### [What to do]
Set each line of the records down again exactly, please.
★ ★ ★
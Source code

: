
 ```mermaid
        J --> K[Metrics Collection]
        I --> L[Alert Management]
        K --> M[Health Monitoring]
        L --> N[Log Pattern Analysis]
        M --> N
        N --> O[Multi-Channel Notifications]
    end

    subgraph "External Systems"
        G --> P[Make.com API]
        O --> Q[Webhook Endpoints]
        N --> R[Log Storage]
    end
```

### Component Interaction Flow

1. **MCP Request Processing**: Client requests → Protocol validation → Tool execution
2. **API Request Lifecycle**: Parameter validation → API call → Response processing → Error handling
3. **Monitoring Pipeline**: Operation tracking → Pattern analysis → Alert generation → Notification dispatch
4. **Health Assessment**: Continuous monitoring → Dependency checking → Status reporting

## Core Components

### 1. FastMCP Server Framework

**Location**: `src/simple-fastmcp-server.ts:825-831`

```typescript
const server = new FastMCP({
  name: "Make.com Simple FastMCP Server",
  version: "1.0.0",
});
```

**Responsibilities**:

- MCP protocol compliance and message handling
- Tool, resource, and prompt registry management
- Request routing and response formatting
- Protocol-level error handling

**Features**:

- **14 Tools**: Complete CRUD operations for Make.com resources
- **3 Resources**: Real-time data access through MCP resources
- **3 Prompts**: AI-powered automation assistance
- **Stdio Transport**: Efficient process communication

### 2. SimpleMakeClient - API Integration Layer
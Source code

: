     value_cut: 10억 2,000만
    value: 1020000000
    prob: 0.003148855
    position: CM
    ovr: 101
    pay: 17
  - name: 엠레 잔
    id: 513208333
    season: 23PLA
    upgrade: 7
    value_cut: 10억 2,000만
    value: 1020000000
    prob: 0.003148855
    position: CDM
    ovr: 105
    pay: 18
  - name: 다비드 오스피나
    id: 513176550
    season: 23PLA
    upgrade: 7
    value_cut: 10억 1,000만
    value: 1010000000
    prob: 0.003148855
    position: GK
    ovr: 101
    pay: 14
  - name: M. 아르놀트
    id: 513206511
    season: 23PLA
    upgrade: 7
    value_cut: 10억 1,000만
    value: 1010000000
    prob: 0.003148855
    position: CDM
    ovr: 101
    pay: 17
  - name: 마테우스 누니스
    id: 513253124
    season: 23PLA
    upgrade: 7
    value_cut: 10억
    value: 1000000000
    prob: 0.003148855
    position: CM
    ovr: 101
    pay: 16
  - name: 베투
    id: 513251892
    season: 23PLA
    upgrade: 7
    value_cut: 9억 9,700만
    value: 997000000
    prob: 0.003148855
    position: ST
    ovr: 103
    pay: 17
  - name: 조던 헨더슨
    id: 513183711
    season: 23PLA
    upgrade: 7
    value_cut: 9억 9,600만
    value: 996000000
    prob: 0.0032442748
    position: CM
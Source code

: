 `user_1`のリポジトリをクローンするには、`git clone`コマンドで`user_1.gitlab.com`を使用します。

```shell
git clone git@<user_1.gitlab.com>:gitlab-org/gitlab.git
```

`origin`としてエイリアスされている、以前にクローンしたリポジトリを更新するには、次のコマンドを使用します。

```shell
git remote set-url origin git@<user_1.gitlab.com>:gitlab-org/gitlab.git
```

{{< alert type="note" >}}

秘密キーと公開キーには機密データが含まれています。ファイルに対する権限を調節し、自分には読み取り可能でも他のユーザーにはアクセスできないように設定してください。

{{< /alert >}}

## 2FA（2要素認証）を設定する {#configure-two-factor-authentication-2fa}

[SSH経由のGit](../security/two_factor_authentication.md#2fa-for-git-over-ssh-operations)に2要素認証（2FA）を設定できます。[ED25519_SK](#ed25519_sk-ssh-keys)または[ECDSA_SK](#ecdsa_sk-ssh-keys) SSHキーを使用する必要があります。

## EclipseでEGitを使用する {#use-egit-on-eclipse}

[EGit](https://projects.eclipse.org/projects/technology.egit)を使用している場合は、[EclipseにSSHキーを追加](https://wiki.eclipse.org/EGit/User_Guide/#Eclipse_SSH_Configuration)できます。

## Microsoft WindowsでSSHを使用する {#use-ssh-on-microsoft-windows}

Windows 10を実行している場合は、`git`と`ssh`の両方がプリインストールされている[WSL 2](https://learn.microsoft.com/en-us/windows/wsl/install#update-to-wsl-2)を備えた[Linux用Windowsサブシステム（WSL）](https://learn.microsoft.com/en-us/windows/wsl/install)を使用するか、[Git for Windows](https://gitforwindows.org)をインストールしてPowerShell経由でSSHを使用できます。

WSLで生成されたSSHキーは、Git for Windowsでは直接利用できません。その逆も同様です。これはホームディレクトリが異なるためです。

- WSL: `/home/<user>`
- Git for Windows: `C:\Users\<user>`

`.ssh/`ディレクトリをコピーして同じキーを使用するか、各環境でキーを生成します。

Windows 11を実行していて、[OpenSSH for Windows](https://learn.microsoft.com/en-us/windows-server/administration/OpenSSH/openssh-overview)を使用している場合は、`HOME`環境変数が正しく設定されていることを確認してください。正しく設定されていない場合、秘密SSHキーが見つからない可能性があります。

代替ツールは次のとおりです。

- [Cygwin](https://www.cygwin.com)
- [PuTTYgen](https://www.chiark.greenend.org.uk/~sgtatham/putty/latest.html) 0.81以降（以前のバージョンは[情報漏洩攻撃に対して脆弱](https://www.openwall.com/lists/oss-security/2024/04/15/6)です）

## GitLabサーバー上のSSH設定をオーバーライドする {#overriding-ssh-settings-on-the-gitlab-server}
★ ★ ★
### [Task solution]
Source code

:
 ```mermaid
        J --> K[Metrics Collection]
        I --> L[Alert Management]
        K --> M[Health Monitoring]
        L --> N[Log Pattern Analysis]
        M --> N
        N --> O[Multi-Channel Notifications]
    end

    subgraph "External Systems"
        G --> P[Make.com API]
        O --> Q[Webhook Endpoints]
        N --> R[Log Storage]
    end
```

### Component Interaction Flow

1. **MCP Request Processing**: Client requests → Protocol validation → Tool execution
2. **API Request Lifecycle**: Parameter validation → API call → Response processing → Error handling
3. **Monitoring Pipeline**: Operation tracking → Pattern analysis → Alert generation → Notification dispatch
4. **Health Assessment**: Continuous monitoring → Dependency checking → Status reporting

## Core Components

### 1. FastMCP Server Framework

**Location**: `src/simple-fastmcp-server.ts:825-831`

```typescript
const server = new FastMCP({
  name: "Make.com Simple FastMCP Server",
  version: "1.0.0",
});
```

**Responsibilities**:

- MCP protocol compliance and message handling
- Tool, resource, and prompt registry management
- Request routing and response formatting
- Protocol-level error handling

**Features**:

- **14 Tools**: Complete CRUD operations for Make.com resources
- **3 Resources**: Real-time data access through MCP resources
- **3 Prompts**: AI-powered automation assistance
- **Stdio Transport**: Efficient process communication

### 2. SimpleMakeClient - API Integration Layer
Source code

:     value_cut: 10억 2,000만
    value: 1020000000
    prob: 0.003148855
    position: CM
    ovr: 101
    pay: 17
  - name: 엠레 잔
    id: 513208333
    season: 23PLA
    upgrade: 7
    value_cut: 10억 2,000만
    value: 1020000000
    prob: 0.003148855
    position: CDM
    ovr: 105
    pay: 18
  - name: 다비드 오스피나
    id: 513176550
    season: 23PLA
    upgrade: 7
    value_cut: 10억 1,000만
    value: 1010000000
    prob: 0.003148855
    position: GK
    ovr: 101
    pay: 14
  - name: M. 아르놀트
    id: 513206511
    season: 23PLA
    upgrade: 7
    value_cut: 10억 1,000만
    value: 1010000000
    prob: 0.003148855
    position: CDM
    ovr: 101
    pay: 17
  - name: 마테우스 누니스
    id: 513253124
    season: 23PLA
    upgrade: 7
    value_cut: 10억
    value: 1000000000
    prob: 0.003148855
    position: CM
    ovr: 101
    pay: 16
  - name: 베투
    id: 513251892
    season: 23PLA
    upgrade: 7
    value_cut: 9억 9,700만
    value: 997000000
    prob: 0.003148855
    position: ST
    ovr: 103
    pay: 17
  - name: 조던 헨더슨
    id: 513183711
    season: 23PLA
    upgrade: 7
    value_cut: 9억 9,600만
    value: 996000000
    prob: 0.0032442748
    position: CM
Source code

: `user_1`のリポジトリをクローンするには、`git clone`コマンドで`user_1.gitlab.com`を使用します。

```shell
git clone git@<user_1.gitlab.com>:gitlab-org/gitlab.git
```

`origin`としてエイリアスされている、以前にクローンしたリポジトリを更新するには、次のコマンドを使用します。

```shell
git remote set-url origin git@<user_1.gitlab.com>:gitlab-org/gitlab.git
```

{{< alert type="note" >}}

秘密キーと公開キーには機密データが含まれています。ファイルに対する権限を調節し、自分には読み取り可能でも他のユーザーにはアクセスできないように設定してください。

{{< /alert >}}

## 2FA（2要素認証）を設定する {#configure-two-factor-authentication-2fa}

[SSH経由のGit](../security/two_factor_authentication.md#2fa-for-git-over-ssh-operations)に2要素認証（2FA）を設定できます。[ED25519_SK](#ed25519_sk-ssh-keys)または[ECDSA_SK](#ecdsa_sk-ssh-keys) SSHキーを使用する必要があります。

## EclipseでEGitを使用する {#use-egit-on-eclipse}

[EGit](https://projects.eclipse.org/projects/technology.egit)を使用している場合は、[EclipseにSSHキーを追加](https://wiki.eclipse.org/EGit/User_Guide/#Eclipse_SSH_Configuration)できます。

## Microsoft WindowsでSSHを使用する {#use-ssh-on-microsoft-windows}

Windows 10を実行している場合は、`git`と`ssh`の両方がプリインストールされている[WSL 2](https://learn.microsoft.com/en-us/windows/wsl/install#update-to-wsl-2)を備えた[Linux用Windowsサブシステム（WSL）](https://learn.microsoft.com/en-us/windows/wsl/install)を使用するか、[Git for Windows](https://gitforwindows.org)をインストールしてPowerShell経由でSSHを使用できます。

WSLで生成されたSSHキーは、Git for Windowsでは直接利用できません。その逆も同様です。これはホームディレクトリが異なるためです。

- WSL: `/home/<user>`
- Git for Windows: `C:\Users\<user>`

`.ssh/`ディレクトリをコピーして同じキーを使用するか、各環境でキーを生成します。

Windows 11を実行していて、[OpenSSH for Windows](https://learn.microsoft.com/en-us/windows-server/administration/OpenSSH/openssh-overview)を使用している場合は、`HOME`環境変数が正しく設定されていることを確認してください。正しく設定されていない場合、秘密SSHキーが見つからない可能性があります。

代替ツールは次のとおりです。

- [Cygwin](https://www.cygwin.com)
- [PuTTYgen](https://www.chiark.greenend.org.uk/~sgtatham/putty/latest.html) 0.81以降（以前のバージョンは[情報漏洩攻撃に対して脆弱](https://www.openwall.com/lists/oss-security/2024/04/15/6)です）

## GitLabサーバー上のSSH設定をオーバーライドする {#overriding-ssh-settings-on-the-gitlab-server}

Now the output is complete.